The problem: From the data that follows, copy every line with the string "rows".

Material for this task:
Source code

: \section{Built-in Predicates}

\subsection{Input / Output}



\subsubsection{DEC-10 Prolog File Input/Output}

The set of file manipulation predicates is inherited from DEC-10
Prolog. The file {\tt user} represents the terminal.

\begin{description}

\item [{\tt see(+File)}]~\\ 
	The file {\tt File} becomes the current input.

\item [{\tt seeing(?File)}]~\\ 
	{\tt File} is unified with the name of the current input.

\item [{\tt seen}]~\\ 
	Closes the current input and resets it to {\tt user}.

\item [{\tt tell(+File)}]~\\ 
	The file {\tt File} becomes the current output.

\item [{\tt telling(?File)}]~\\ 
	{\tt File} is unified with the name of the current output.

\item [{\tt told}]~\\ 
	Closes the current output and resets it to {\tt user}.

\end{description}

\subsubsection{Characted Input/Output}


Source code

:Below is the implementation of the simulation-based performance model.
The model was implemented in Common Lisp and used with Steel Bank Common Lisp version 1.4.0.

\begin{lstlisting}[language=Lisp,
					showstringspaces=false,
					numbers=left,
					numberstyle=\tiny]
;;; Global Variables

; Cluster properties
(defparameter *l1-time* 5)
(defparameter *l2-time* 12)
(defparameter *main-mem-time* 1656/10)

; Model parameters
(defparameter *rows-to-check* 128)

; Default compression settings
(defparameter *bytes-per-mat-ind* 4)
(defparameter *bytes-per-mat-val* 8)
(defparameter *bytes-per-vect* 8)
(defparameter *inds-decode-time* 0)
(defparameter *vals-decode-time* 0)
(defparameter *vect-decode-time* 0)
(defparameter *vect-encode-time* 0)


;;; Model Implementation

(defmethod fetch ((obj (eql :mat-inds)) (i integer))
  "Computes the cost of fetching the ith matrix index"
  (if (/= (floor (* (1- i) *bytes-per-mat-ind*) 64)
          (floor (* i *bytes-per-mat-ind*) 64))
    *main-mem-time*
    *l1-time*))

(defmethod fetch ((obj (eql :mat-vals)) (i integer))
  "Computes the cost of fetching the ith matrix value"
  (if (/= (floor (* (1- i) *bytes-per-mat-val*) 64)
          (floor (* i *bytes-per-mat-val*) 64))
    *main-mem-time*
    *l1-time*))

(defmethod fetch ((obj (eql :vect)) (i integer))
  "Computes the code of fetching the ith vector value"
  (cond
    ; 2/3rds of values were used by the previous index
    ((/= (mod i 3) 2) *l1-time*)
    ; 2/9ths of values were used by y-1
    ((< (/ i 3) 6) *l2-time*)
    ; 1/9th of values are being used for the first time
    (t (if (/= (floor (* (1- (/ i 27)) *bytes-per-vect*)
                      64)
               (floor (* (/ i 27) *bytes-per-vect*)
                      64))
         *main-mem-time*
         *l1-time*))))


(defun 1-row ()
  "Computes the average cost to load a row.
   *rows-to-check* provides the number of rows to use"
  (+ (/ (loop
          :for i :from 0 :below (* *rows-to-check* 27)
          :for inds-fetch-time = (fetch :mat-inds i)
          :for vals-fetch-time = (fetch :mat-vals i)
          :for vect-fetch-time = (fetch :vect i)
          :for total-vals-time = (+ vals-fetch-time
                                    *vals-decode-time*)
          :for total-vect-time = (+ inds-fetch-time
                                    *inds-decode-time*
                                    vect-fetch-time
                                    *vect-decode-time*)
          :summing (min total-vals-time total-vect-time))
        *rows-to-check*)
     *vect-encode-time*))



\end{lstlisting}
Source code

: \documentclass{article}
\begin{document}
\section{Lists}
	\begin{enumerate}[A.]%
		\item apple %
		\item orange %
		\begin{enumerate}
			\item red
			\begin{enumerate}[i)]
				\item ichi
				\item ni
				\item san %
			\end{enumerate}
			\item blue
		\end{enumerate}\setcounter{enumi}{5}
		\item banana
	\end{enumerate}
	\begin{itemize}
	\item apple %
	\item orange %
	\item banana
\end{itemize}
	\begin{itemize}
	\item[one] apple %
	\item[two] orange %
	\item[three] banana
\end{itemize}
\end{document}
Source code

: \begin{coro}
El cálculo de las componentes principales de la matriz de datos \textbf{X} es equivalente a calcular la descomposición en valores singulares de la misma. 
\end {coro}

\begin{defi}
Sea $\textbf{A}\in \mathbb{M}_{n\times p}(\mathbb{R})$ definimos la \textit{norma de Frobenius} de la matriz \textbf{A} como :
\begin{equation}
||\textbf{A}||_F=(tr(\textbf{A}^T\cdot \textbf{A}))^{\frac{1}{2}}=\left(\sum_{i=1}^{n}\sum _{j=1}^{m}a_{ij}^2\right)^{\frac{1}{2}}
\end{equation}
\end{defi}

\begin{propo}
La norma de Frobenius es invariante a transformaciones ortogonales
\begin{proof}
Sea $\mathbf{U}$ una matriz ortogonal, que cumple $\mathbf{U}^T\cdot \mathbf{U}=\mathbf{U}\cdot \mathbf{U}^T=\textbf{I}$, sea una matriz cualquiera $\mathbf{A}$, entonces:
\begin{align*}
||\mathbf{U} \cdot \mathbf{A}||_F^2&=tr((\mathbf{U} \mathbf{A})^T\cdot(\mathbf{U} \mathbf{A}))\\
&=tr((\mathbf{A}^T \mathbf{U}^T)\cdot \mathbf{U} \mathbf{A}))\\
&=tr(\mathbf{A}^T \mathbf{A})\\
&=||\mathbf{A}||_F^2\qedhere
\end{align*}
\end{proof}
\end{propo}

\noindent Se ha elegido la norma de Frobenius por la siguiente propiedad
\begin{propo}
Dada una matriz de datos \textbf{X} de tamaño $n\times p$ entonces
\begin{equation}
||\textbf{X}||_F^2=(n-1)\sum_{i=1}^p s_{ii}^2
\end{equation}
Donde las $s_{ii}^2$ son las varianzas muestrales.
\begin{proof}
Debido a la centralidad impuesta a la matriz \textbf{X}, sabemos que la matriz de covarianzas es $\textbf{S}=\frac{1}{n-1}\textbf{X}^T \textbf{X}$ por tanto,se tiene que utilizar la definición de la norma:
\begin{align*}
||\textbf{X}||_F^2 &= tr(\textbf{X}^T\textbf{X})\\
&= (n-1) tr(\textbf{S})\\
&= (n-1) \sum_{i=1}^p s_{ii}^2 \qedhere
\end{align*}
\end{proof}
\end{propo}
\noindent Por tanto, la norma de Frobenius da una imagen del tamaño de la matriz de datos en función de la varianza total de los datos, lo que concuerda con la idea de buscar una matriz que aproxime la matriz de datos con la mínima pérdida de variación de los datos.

Result for this exercise:
(defparameter *rows-to-check* 128)
   *rows-to-check* provides the number of rows to use"
          :for i :from 0 :below (* *rows-to-check* 27)
        *rows-to-check*)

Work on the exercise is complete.